Keywords

1 Introduction

The contemporary personalized ways of music processing techniques are changing the nature of music dissemination allowing ardent music lovers to get access to large music collections widespread over genres and artists. Thus, various researchers have contributed in distinct ways for the growth of music dissemination leading to the invention of MIR systems. The MIR research is exploring new technique referred as QBH system for music database search using humming a short music excerpt.

So far, most of the QBH research efforts [17] have focused on building systems based on dynamic programming [7], hierarchical filtering [1], iterative deepening melody alignment [2, 6], time series alignment [3], dynamic time warping (DTW) [4], wavelet transforms, and envelope transforms [5] approaches. Although these techniques exhibit good experimental performance, there is a need of consistency estimation in understanding the nature of a music signal.
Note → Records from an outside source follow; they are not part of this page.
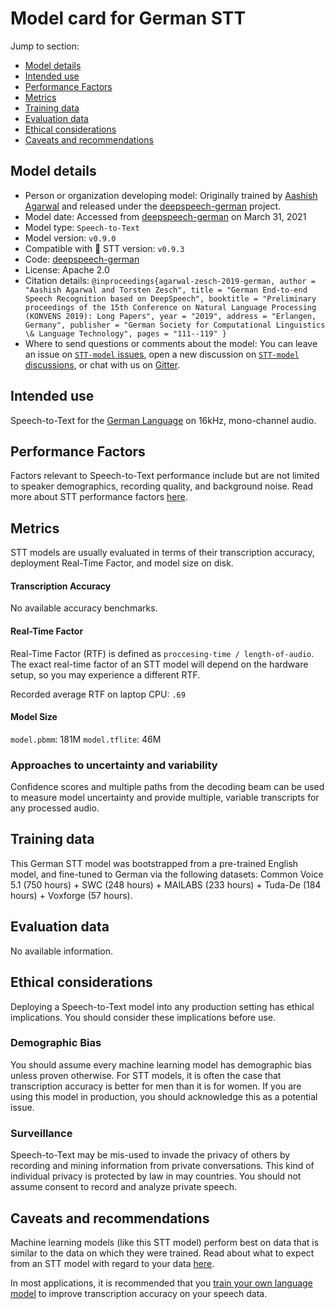 # Model card for German STT

Jump to section:

- [Model details](#model-details)
- [Intended use](#intended-use)
- [Performance Factors](#performance-factors)
- [Metrics](#metrics)
- [Training data](#training-data)
- [Evaluation data](#evaluation-data)
- [Ethical considerations](#ethical-considerations)
- [Caveats and recommendations](#caveats-and-recommendations)

## Model details

- Person or organization developing model: Originally trained by [Aashish Agarwal](https://github.com/AASHISHAG) and released under the [deepspeech-german](https://github.com/AASHISHAG/deepspeech-german) project.
- Model date: Accessed from [deepspeech-german](https://github.com/AASHISHAG/deepspeech-german) on March 31, 2021
- Model type: `Speech-to-Text`
- Model version: `v0.9.0`
- Compatible with 🐸 STT version: `v0.9.3`
- Code: [deepspeech-german](https://github.com/AASHISHAG/deepspeech-german)
- License: Apache 2.0
- Citation details: `@inproceedings{agarwal-zesch-2019-german,
author = "Aashish Agarwal and Torsten Zesch",
title = "German End-to-end Speech Recognition based on DeepSpeech",
booktitle = "Preliminary proceedings of the 15th Conference on Natural Language Processing (KONVENS 2019): Long Papers",
year = "2019",
address = "Erlangen, Germany",
publisher = "German Society for Computational Linguistics \& Language Technology",
pages = "111--119"
}`
- Where to send questions or comments about the model: You can leave an issue on [`STT-model` issues](https://github.com/coqui-ai/STT-models/issues), open a new discussion on [`STT-model` discussions](https://github.com/coqui-ai/STT-models/discussions), or chat with us on [Gitter](https://gitter.im/coqui-ai/).

## Intended use

Speech-to-Text for the [German Language](https://en.wikipedia.org/wiki/German_language) on 16kHz, mono-channel audio.

## Performance Factors

Factors relevant to Speech-to-Text performance include but are not limited to speaker demographics, recording quality, and background noise. Read more about STT performance factors [here](https://stt.readthedocs.io/en/latest/DEPLOYMENT.html#how-will-a-model-perform-on-my-data).

## Metrics

STT models are usually evaluated in terms of their transcription accuracy, deployment Real-Time Factor, and model size on disk.

#### Transcription Accuracy

No available accuracy benchmarks.

#### Real-Time Factor

Real-Time Factor (RTF) is defined as `proccesing-time / length-of-audio`. The exact real-time factor of an STT model will depend on the hardware setup, so you may experience a different RTF.

Recorded average RTF on laptop CPU: `.69`

#### Model Size

`model.pbmm`: 181M
`model.tflite`: 46M

### Approaches to uncertainty and variability

Confidence scores and multiple paths from the decoding beam can be used to measure model uncertainty and provide multiple, variable transcripts for any processed audio.

## Training data

This German STT model was bootstrapped from a pre-trained English model, and fine-tuned to German via the following datasets: Common Voice 5.1 (750 hours) + SWC (248 hours) + MAILABS (233 hours) + Tuda-De (184 hours) + Voxforge (57 hours).

## Evaluation data

No available information.

## Ethical considerations

Deploying a Speech-to-Text model into any production setting has ethical implications. You should consider these implications before use.

### Demographic Bias

You should assume every machine learning model has demographic bias unless proven otherwise. For STT models, it is often the case that transcription accuracy is better for men than it is for women. If you are using this model in production, you should acknowledge this as a potential issue.

### Surveillance

Speech-to-Text may be mis-used to invade the privacy of others by recording and mining information from private conversations. This kind of individual privacy is protected by law in may countries. You should not assume consent to record and analyze private speech.

## Caveats and recommendations

Machine learning models (like this STT model) perform best on data that is similar to the data on which they were trained. Read about what to expect from an STT model with regard to your data [here](https://stt.readthedocs.io/en/latest/DEPLOYMENT.html#how-will-a-model-perform-on-my-data). 

In most applications, it is recommended that you [train your own language model](https://stt.readthedocs.io/en/latest/LANGUAGE_MODEL.html) to improve transcription accuracy on your speech data.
Also to conquer the inadequacy of using big knowledge base, music indexing is being used.

The growing scientific and commercial interest in audio and music processing is seen recently in the works of various MIR applications. They are based on pitch [8, 9], rhythm [10], and note [5] estimation. In this paper, we are proposing new music melody estimation approach based on multiscale entropy (ME). Also we present, Kd tree-based music melody database indexing structure for efficient and reduced space searching.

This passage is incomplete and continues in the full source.